When flowers begin to come up from the ground it can only mean one thing, that spring is finally on the way. Time to put the cold and snow of winter behind us, well, almost. Nature gets the final say on that one.

While you are contemplating the unpredictable spring weather, let your mind wander and begin to start a mental list of some ways you could celebrate the “official” first day of spring. I’ll help you out with 13 ways to honor this special day in just a few scrolls.

Before you get too far ahead of yourself, let’s be sure what we are all celebrating here.

The first day of spring – aka the March equinox or vernal equinox – is also heralded as the halfway point between the summer and winter solstices. It’s the time when night and day are at equal lengths (more or less), when the sun is directly in line with the equator.

Or, to put it in another way, the first day of spring is a time of balance and equilibrium.

Snowdrops are generally the first flowers to peek out of the ground, but in no way do they guarantee no more snow.

The first day of spring is a time of joy, centered around rebirth and growth to come.

As the Earth begins to regain energy, so should you. And so should your plans for the coming year.

I’ve long wondered why the first day of spring is not the start of the year. Why do we celebrate the turn of the year in the darkest part of the winter season? Ponder the notion for a second before we move onto a handful of activities you can engage in to celebrate the first day of spring in a gardener sort of way.

Can you believe this was the first day of spring? A great day to stay inside and dream about gardening.

As a gardener myself and as someone who enjoys celebrating less commercial holidays, over the years I’ve found myself honoring the seasons more and more. In part, it comes with living simply, it also comes with slowing down enough to recognize that our ancestors were more in tune with the earth. That’s an aspect of life that I strive for, and I’m sure you do too.

If you feel the pull to slow down and live in tune with the rhythms of the earth, I invite you to celebrate the first day of spring with perhaps a new-to-you ritual. One that you can pass down to future generations, who are also ready to ground their beliefs back into the soil.

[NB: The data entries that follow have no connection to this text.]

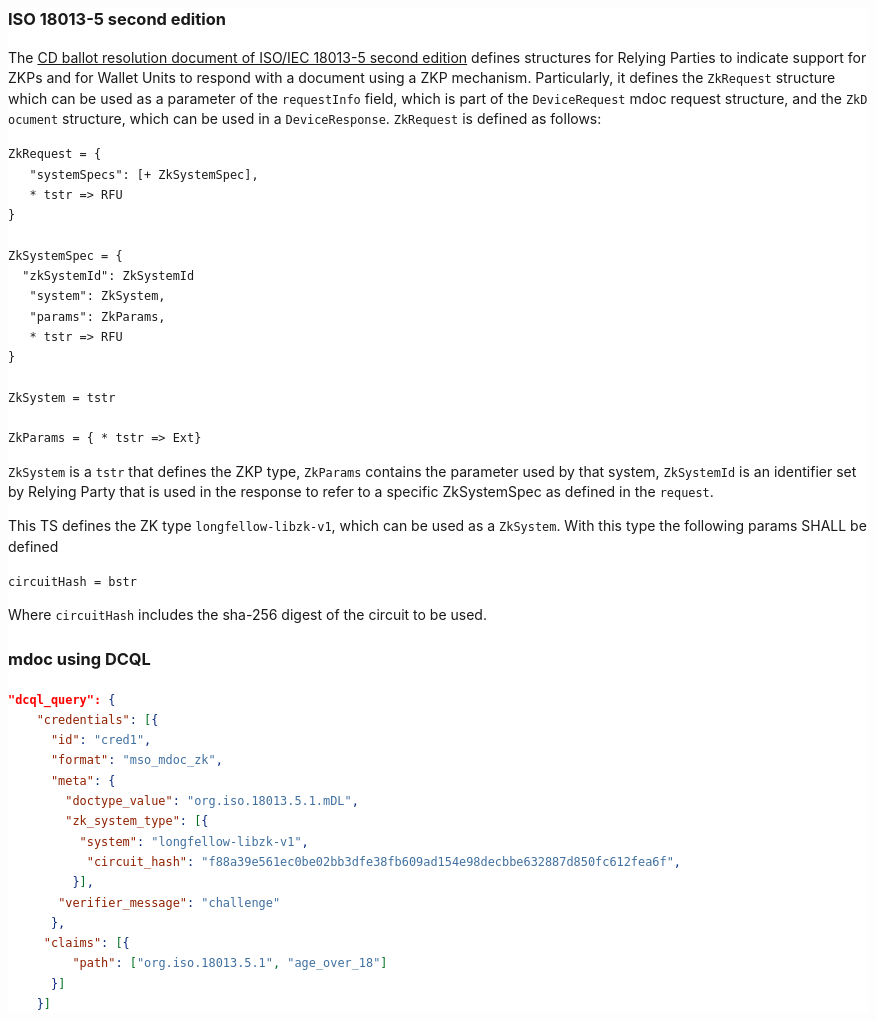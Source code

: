 ### ISO 18013-5 second edition

The [CD ballot resolution document of ISO/IEC 18013-5 second edition](https://github.com/ISOWG10/ISO-18013/blob/main/Working%20Documents/Working%20Draft%20ISO_IEC_18013-5_second-edition_CD_ballot_resolution_v3.pdf)
defines structures for Relying Parties to indicate support for ZKPs and for
Wallet Units to respond with a document using a ZKP mechanism. Particularly,
it defines the `ZkRequest` structure which can be used as a
parameter of the `requestInfo` field, which is part of the `DeviceRequest` mdoc
request structure, and the `ZkDocument` structure, which can be used in a
`DeviceResponse`. `ZkRequest` is defined as follows:

``` cddl
ZkRequest = {
   "systemSpecs": [+ ZkSystemSpec],
   * tstr => RFU
}

ZkSystemSpec = {
  "zkSystemId": ZkSystemId
   "system": ZkSystem,
   "params": ZkParams,
   * tstr => RFU
}

ZkSystem = tstr

ZkParams = { * tstr => Ext}
```

`ZkSystem` is a `tstr` that defines the ZKP type, `ZkParams` contains the
parameter used by that system, `ZkSystemId` is an identifier set by Relying Party that
is used in the response to refer to a specific ZkSystemSpec as defined in the `request`.

This TS defines the ZK type `longfellow-libzk-v1`, which can be used as a
`ZkSystem`. With this type the following params SHALL be defined

```cddl
circuitHash = bstr
```

Where `circuitHash` includes the sha-256 digest of the circuit to be used.

### mdoc using DCQL

```json
"dcql_query": {
    "credentials": [{
      "id": "cred1",
      "format": "mso_mdoc_zk",
      "meta": {
        "doctype_value": "org.iso.18013.5.1.mDL",
        "zk_system_type": [{
          "system": "longfellow-libzk-v1",
           "circuit_hash": "f88a39e561ec0be02bb3dfe38fb609ad154e98decbbe632887d850fc612fea6f",
         }],
       "verifier_message": "challenge"
      },
     "claims": [{
         "path": ["org.iso.18013.5.1", "age_over_18"]
      }]
    }]
```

13 Ways to Celebrate the First Day of Spring – For Gardeners

1. Forage for Early Spring Greens

As soon as the snow melts, the green begins to spread across the land.

Unassuming and unstinging in its youth, nettle is very much in its infancy.

Slowly at first, then as the sun warms the soil, plants burst forth from the ground. At some point dandelions (no, you don’t need to save the dandelions for the bees – there is plenty for all to share) and nettles will be reaching for the rays, along with cleavers, chickweed, wild garlic and wood sorrel.

Take your pick, just know what you are picking.

2. Picnic in the Garden – Or Anywhere Outside

Depending on your location, the weather may, or may not cooperate for a spring celebration outdoors. For us it’s a toss up. Sometimes in March, we are able to sit around a lunchtime campfire, other years we are inside avoiding the cold rain.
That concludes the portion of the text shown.